*Records provided*.
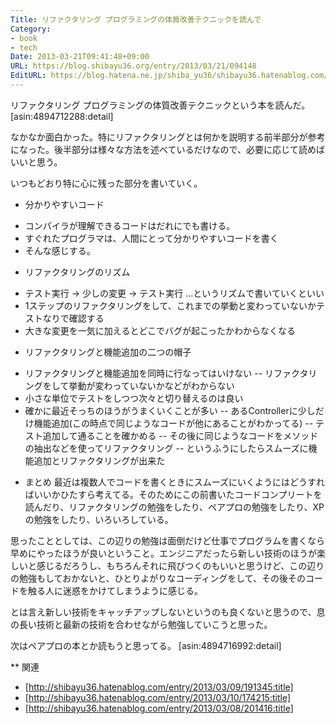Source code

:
 ```yaml
---
Title: リファクタリング プログラミングの体質改善テクニックを読んで
Category:
- book
- tech
Date: 2013-03-21T09:41:48+09:00
URL: https://blog.shibayu36.org/entry/2013/03/21/094148
EditURL: https://blog.hatena.ne.jp/shiba_yu36/shibayu36.hatenablog.com/atom/entry/6435988827675982579
---
```


リファクタリング プログラミングの体質改善テクニックという本を読んだ。
[asin:4894712288:detail]

なかなか面白かった。特にリファクタリングとは何かを説明する前半部分が参考になった。後半部分は様々な方法を述べているだけなので、必要に応じて読めばいいと思う。

いつもどおり特に心に残った部分を書いていく。

* 分かりやすいコード
- コンパイラが理解できるコードはだれにでも書ける。
- すぐれたプログラマは、人間にとって分かりやすいコードを書く
- そんな感じする。

* リファクタリングのリズム
- テスト実行 -> 少しの変更 -> テスト実行 ...というリズムで書いていくといい
- 1ステップのリファクタリングをして、これまでの挙動と変わっていないかテストなりで確認する
- 大きな変更を一気に加えるとどこでバグが起こったかわからなくなる

* リファクタリングと機能追加の二つの帽子
- リファクタリングと機能追加を同時に行なってはいけない
-- リファクタリングをして挙動が変わっていないかなどがわからない
- 小さな単位でテストをしつつ次々と切り替えるのは良い
- 確かに最近そっちのほうがうまくいくことが多い
-- あるControllerに少しだけ機能追加(この時点で同じようなコードが他にあることがわかってる)
-- テスト追加して通ることを確かめる
-- その後に同じようなコードをメソッドの抽出などを使ってリファクタリング
-- というふうにしたらスムーズに機能追加とリファクタリングが出来た

* まとめ
最近は複数人でコードを書くときにスムーズにいくようにはどうすればいいかひたすら考えてる。そのためにこの前書いたコードコンプリートを読んだり、リファクタリングの勉強をしたり、ペアプロの勉強をしたり、XPの勉強をしたり、いろいろしている。

思ったこととしては、この辺りの勉強は面倒だけど仕事でプログラムを書くなら早めにやったほうが良いということ。エンジニアだったら新しい技術のほうが楽しいと感じるだろうし、もちろんそれに飛びつくのもいいと思うけど、この辺りの勉強もしておかないと、ひとりよがりなコーディングをして、その後そのコードを触る人に迷惑をかけてしまうように感じる。

とは言え新しい技術をキャッチアップしないというのも良くないと思うので、息の長い技術と最新の技術を合わせながら勉強していこうと思った。

次はペアプロの本とか読もうと思ってる。
[asin:4894716992:detail]

** 関連
- [http://shibayu36.hatenablog.com/entry/2013/03/09/191345:title]
- [http://shibayu36.hatenablog.com/entry/2013/03/10/174215:title]
- [http://shibayu36.hatenablog.com/entry/2013/03/08/201416:title]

*Assignment*. Reproduce the lines above letter for letter. The pictures stay behind.

*Response area*.
Source code

:
 ```yaml
---
Title: リファクタリング プログラミングの体質改善テクニックを読んで
Category:
- book
- tech
Date: 2013-03-21T09:41:48+09:00
URL: https://blog.shibayu36.org/entry/2013/03/21/094148
EditURL: https://blog.hatena.ne.jp/shiba_yu36/shibayu36.hatenablog.com/atom/entry/6435988827675982579
---
```


リファクタリング プログラミングの体質改善テクニックという本を読んだ。
[asin:4894712288:detail]

なかなか面白かった。特にリファクタリングとは何かを説明する前半部分が参考になった。後半部分は様々な方法を述べているだけなので、必要に応じて読めばいいと思う。

いつもどおり特に心に残った部分を書いていく。

* 分かりやすいコード
- コンパイラが理解できるコードはだれにでも書ける。
- すぐれたプログラマは、人間にとって分かりやすいコードを書く
- そんな感じする。

* リファクタリングのリズム
- テスト実行 -> 少しの変更 -> テスト実行 ...というリズムで書いていくといい
- 1ステップのリファクタリングをして、これまでの挙動と変わっていないかテストなりで確認する
- 大きな変更を一気に加えるとどこでバグが起こったかわからなくなる

* リファクタリングと機能追加の二つの帽子
- リファクタリングと機能追加を同時に行なってはいけない
-- リファクタリングをして挙動が変わっていないかなどがわからない
- 小さな単位でテストをしつつ次々と切り替えるのは良い
- 確かに最近そっちのほうがうまくいくことが多い
-- あるControllerに少しだけ機能追加(この時点で同じようなコードが他にあることがわかってる)
-- テスト追加して通ることを確かめる
-- その後に同じようなコードをメソッドの抽出などを使ってリファクタリング
-- というふうにしたらスムーズに機能追加とリファクタリングが出来た

* まとめ
最近は複数人でコードを書くときにスムーズにいくようにはどうすればいいかひたすら考えてる。そのためにこの前書いたコードコンプリートを読んだり、リファクタリングの勉強をしたり、ペアプロの勉強をしたり、XPの勉強をしたり、いろいろしている。

思ったこととしては、この辺りの勉強は面倒だけど仕事でプログラムを書くなら早めにやったほうが良いということ。エンジニアだったら新しい技術のほうが楽しいと感じるだろうし、もちろんそれに飛びつくのもいいと思うけど、この辺りの勉強もしておかないと、ひとりよがりなコーディングをして、その後そのコードを触る人に迷惑をかけてしまうように感じる。

とは言え新しい技術をキャッチアップしないというのも良くないと思うので、息の長い技術と最新の技術を合わせながら勉強していこうと思った。

次はペアプロの本とか読もうと思ってる。
[asin:4894716992:detail]

** 関連
- [http://shibayu36.hatenablog.com/entry/2013/03/09/191345:title]
- [http://shibayu36.hatenablog.com/entry/2013/03/10/174215:title]
- [http://shibayu36.hatenablog.com/entry/2013/03/08/201416:title]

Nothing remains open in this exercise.